● Task statement
Lines where the string "asset" appears are to be copied from the entries below.

● Collection entries
++++++++++

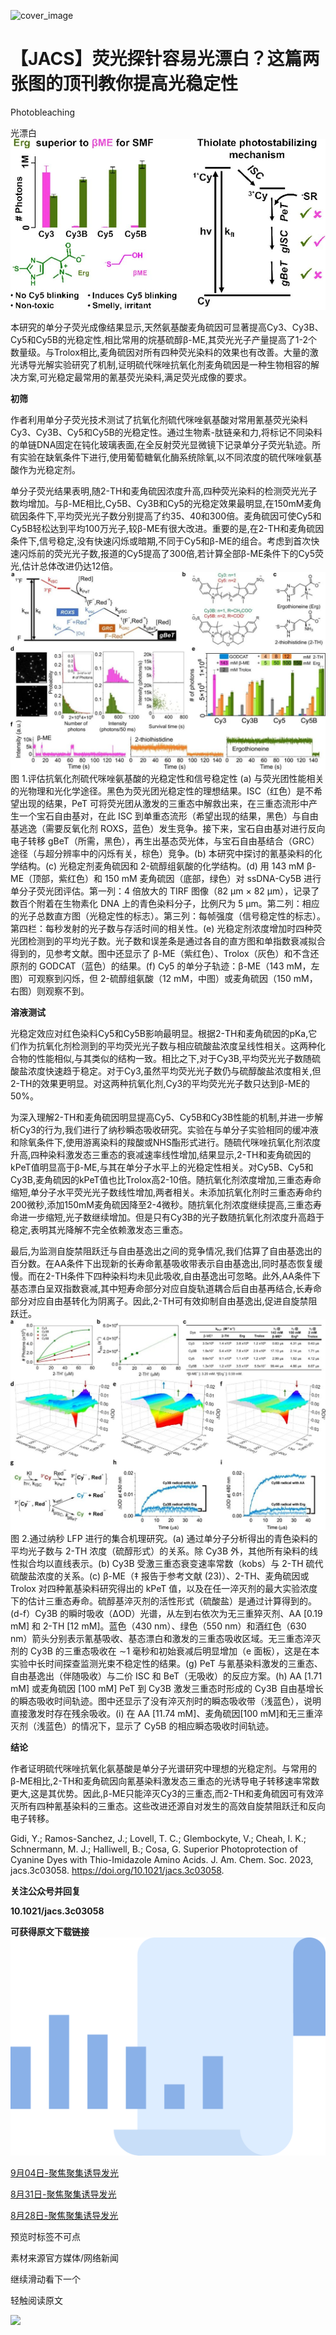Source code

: ﻿![cover_image](https://mmbiz.qpic.cn/mmbiz_jpg/wzBk7nZmzgoMz5XReV4r1rgz3HLHXGr8XuV28pDZAra8FWnGa44cNchvkbOicDnyhu9kNtfwIPHARweT6OUfMKw/0?wx_fmt=jpeg) 

#  【JACS】荧光探针容易光漂白？这篇两张图的顶刊教你提高光稳定性 
 


Photobleaching

光漂白
![](../asset/2023-10-24_37283dca3e23ee3cbf91d06bb3e7befc_0.jpeg)

本研究的单分子荧光成像结果显示,天然氨基酸麦角硫因可显著提高Cy3、Cy3B、Cy5和Cy5B的光稳定性,相比常用的烷基硫醇β-ME,其荧光光子产量提高了1-2个数量级。与Trolox相比,麦角硫因对所有四种荧光染料的效果也有改善。大量的激光诱导光解实验研究了机制,证明硫代咪唑抗氧化剂麦角硫因是一种生物相容的解决方案,可光稳定最常用的氰基荧光染料,满足荧光成像的要求。



**初筛**

作者利用单分子荧光技术测试了抗氧化剂硫代咪唑氨基酸对常用氰基荧光染料Cy3、Cy3B、Cy5和Cy5B的光稳定性。通过生物素-肽链亲和力,将标记不同染料的单链DNA固定在钝化玻璃表面,在全反射荧光显微镜下记录单分子荧光轨迹。所有实验在缺氧条件下进行,使用葡萄糖氧化酶系统除氧,以不同浓度的硫代咪唑氨基酸作为光稳定剂。

单分子荧光结果表明,随2-TH和麦角硫因浓度升高,四种荧光染料的检测荧光光子数均增加。与β-ME相比,Cy5B、Cy3B和Cy5的光稳定效果最明显,在150mM麦角硫因条件下,平均荧光光子数分别提高了约35、40和300倍。麦角硫因可使Cy5和Cy5B轻松达到平均100万光子,较β-ME有很大改进。重要的是,在2-TH和麦角硫因条件下,信号稳定,没有快速闪烁或暗期,不同于Cy5和β-ME的组合。考虑到首次快速闪烁前的荧光光子数,报道的Cy5提高了300倍,若计算全部β-ME条件下的Cy5荧光,估计总体改进仍达12倍。
![](../asset/2023-10-24_c8be1a2083e72988bf4c150006c78134_1.jpeg)
图 1.评估抗氧化剂硫代咪唑氨基酸的光稳定性和信号稳定性 (a) 与荧光团性能相关的光物理和光化学途径。黑色为荧光团光稳定性的理想结果。ISC（红色）是不希望出现的结果，PeT 可将荧光团从激发的三重态中解救出来，在三重态流形中产生一个宝石自由基对，在此 ISC 到单重态流形（希望出现的结果，黑色）与自由基逃逸（需要反氧化剂 ROXS，蓝色）发生竞争。接下来，宝石自由基对进行反向电子转移 gBeT（所需，黑色），再生出基态荧光体，与宝石自由基结合（GRC）途径（与超分辨率中的闪烁有关，棕色）竞争。(b) 本研究中探讨的氰基染料的化学结构。(c) 光稳定剂麦角硫因和 2-硫醇组氨酸的化学结构。(d) 用 143 mM β-ME（顶部，紫红色）和 150 mM 麦角硫因（底部，绿色）对 ssDNA-Cy5B 进行单分子荧光团评估。第一列：4 倍放大的 TIRF 图像（82 μm × 82 μm），记录了数百个附着在生物素化 DNA 上的青色染料分子，比例尺为 5 μm。第二列：相应的光子总数直方图（光稳定性的标志）。第三列：每帧强度（信号稳定性的标志）。第四栏：每秒发射的光子数与存活时间的相关性。(e) 光稳定剂浓度增加时四种荧光团检测到的平均光子数。光子数和误差条是通过各自的直方图和单指数衰减拟合得到的，见参考文献。图中还显示了 β-ME（紫红色）、Trolox（灰色）和不含还原剂的 GODCAT（蓝色）的结果。(f) Cy5 的单分子轨迹：β-ME（143 mM，左图）可观察到闪烁，但 2-硫醇组氨酸（12 mM，中图）或麦角硫因（150 mM，右图）则观察不到。



**溶液测试**

光稳定效应对红色染料Cy5和Cy5B影响最明显。根据2-TH和麦角硫因的pKa,它们作为抗氧化剂检测到的平均荧光光子数与相应硫酸盐浓度呈线性相关。这两种化合物的性能相似,与其类似的结构一致。相比之下,对于Cy3B,平均荧光光子数随硫酸盐浓度快速趋于稳定。对于Cy3,虽然平均荧光光子数仍与硫醇酸盐浓度相关,但2-TH的效果更明显。对这两种抗氧化剂,Cy3的平均荧光光子数只达到β-ME的50%。

为深入理解2-TH和麦角硫因明显提高Cy5、Cy5B和Cy3B性能的机制,并进一步解析Cy3的行为,我们进行了纳秒瞬态吸收研究。实验在与单分子实验相同的缓冲液和除氧条件下,使用游离染料的羧酸或NHS酯形式进行。随硫代咪唑抗氧化剂浓度升高,四种染料激发态三重态的衰减速率线性增加,结果显示,2-TH和麦角硫因的kPeT值明显高于β-ME,与其在单分子水平上的光稳定性相关。对Cy5B、Cy5和Cy3B,麦角硫因的kPeT值也比Trolox高2-10倍。随抗氧化剂浓度增加,三重态寿命缩短,单分子水平荧光光子数线性增加,两者相关。未添加抗氧化剂时三重态寿命约200微秒,添加150mM麦角硫因降至2-4微秒。随抗氧化剂浓度继续提高,三重态寿命进一步缩短,光子数继续增加。但是只有Cy3B的光子数随抗氧化剂浓度升高趋于稳定,表明其光降解不完全依赖激发态三重态。

最后,为监测自旋禁阻跃迁与自由基逸出之间的竞争情况,我们估算了自由基逸出的百分数。在AA条件下出现新的长寿命氰基吸收带表示自由基逸出,同时基态恢复缓慢。而在2-TH条件下四种染料均未见此吸收,自由基逸出可忽略。此外,AA条件下基态漂白呈双指数衰减,其中短寿命部分对应自旋轨道耦合后自由基再结合,长寿命部分对应自由基转化为阴离子。因此,2-TH可有效抑制自由基逸出,促进自旋禁阻跃迁。
![](../asset/2023-10-24_50178bfad8dd606776581d86b4096b48_2.jpeg)
图 2.通过纳秒 LFP 进行的集合机理研究。(a) 通过单分子分析得出的青色染料的平均光子数与 2-TH 浓度（硫醇形式）的关系。除 Cy3B 外，其他所有染料的线性拟合均以直线表示。(b) Cy3B 受激三重态衰变速率常数（kobs）与 2-TH 硫代硫酸盐浓度的关系。(c) β-ME（‡ 报告于参考文献 (23)）、2-TH、麦角硫因或 Trolox 对四种氰基染料研究得出的 kPeT 值，以及在任一淬灭剂的最大实验浓度下的估计三重态寿命。硫醇基淬灭剂的活性形式（硫酸盐）是通过计算得到的。(d-f）Cy3B 的瞬时吸收（ΔOD）光谱，从左到右依次为无三重猝灭剂、AA [0.19 mM] 和 2-TH [12 mM]。蓝色（430 nm）、绿色（550 nm）和酒红色（630 nm）箭头分别表示氰基吸收、基态漂白和激发的三重态吸收区域。无三重态淬灭剂的 Cy3B 的三重态吸收在 ∼1 毫秒和初始衰减后明显增加（e 面板），这是在本实验中长时间探查监测光束不稳定性的结果。(g) PeT 与氰基染料激发的三重态、自由基逸出（伴随吸收）与二价 ISC 和 BeT（无吸收）的反应方案。(h) AA [1.71 mM] 或麦角硫因 [100 mM] PeT 到 Cy3B 激发三重态时形成的 Cy3B 自由基增长的瞬态吸收时间轨迹。图中还显示了没有淬灭剂时的瞬态吸收带（浅蓝色），说明直接激发时存在残余吸收。(i) 在 AA [11.74 mM]、麦角硫因[100 mM]和无三重淬灭剂（浅蓝色）的情况下，显示了 Cy5B 的相应瞬态吸收时间轨迹。


**结论**

作者证明硫代咪唑抗氧化氨基酸是单分子光谱研究中理想的光稳定剂。与常用的β-ME相比,2-TH和麦角硫因向氰基染料激发态三重态的光诱导电子转移速率常数更大,这是其优势。因此,β-ME只能淬灭Cy3的三重态,而2-TH和麦角硫因可有效淬灭所有四种氰基染料的三重态。这些改进还源自对发生的高效自旋禁阻跃迁和反向电子转移。

Gidi, Y.; Ramos-Sanchez, J.; Lovell, T. C.; Glembockyte, V.; Cheah, I. K.; Schnermann, M. J.; Halliwell, B.; Cosa, G. Superior Photoprotection of Cyanine Dyes with Thio-Imidazole Amino Acids. J. Am. Chem. Soc. 2023, jacs.3c03058. https://doi.org/10.1021/jacs.3c03058.

**关注公众号并回复**

**10.1021/jacs.3c03058**

**可获得原文下载链接**
![](../asset/2023-10-24_eb46ebd50de486a852e98de208de520d_3.png)


[9月04日-聚焦聚集诱导发光](http://mp.weixin.qq.com/s?__biz=MzkzOTI1OTMwNg==&amp;mid=2247484118&amp;idx=1&amp;sn=0cd07c46f45b55ed0cafca9c03f2e960&amp;chksm=c2f2e613f5856f05834ce1926b8cb1e0edabad0468ae750fcce230250483b71f9cd0ff8ff905&amp;scene=21#wechat_redirect)



[8月31日-聚焦聚集诱导发光](http://mp.weixin.qq.com/s?__biz=MzkzOTI1OTMwNg==&amp;mid=2247484109&amp;idx=1&amp;sn=064370484579c9779ba32a9eabffddcb&amp;chksm=c2f2e608f5856f1efe79747aeb2037d137ae9032b258dedd02afea3608acb712bb381f009db1&amp;scene=21#wechat_redirect)



[8月28日-聚焦聚集诱导发光](http://mp.weixin.qq.com/s?__biz=MzkzOTI1OTMwNg==&amp;mid=2247484076&amp;idx=1&amp;sn=7274a167f553fcdbbf0fec601b2c144c&amp;chksm=c2f2e669f5856f7ff543e0996cffcd4aa87d992e881c37f0562993dc8bc75bceee6a77d61b83&amp;scene=21#wechat_redirect)

预览时标签不可点

素材来源官方媒体/网络新闻

  继续滑动看下一个 

 轻触阅读原文 

  ![](http://mmbiz.qpic.cn/mmbiz_png/wzBk7nZmzgq7v9Dg22Sz7VtfIJUOJaRx0AfgRtlrKZzKwOhTlicicAor2tvrgf1LUONnpYH3wKPRRrtL6nCvs0tQ/0?wx_fmt=png)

++++++++++

● Your solution
![](../asset/2023-10-24_37283dca3e23ee3cbf91d06bb3e7befc_0.jpeg)
![](../asset/2023-10-24_c8be1a2083e72988bf4c150006c78134_1.jpeg)
![](../asset/2023-10-24_50178bfad8dd606776581d86b4096b48_2.jpeg)
![](../asset/2023-10-24_eb46ebd50de486a852e98de208de520d_3.png)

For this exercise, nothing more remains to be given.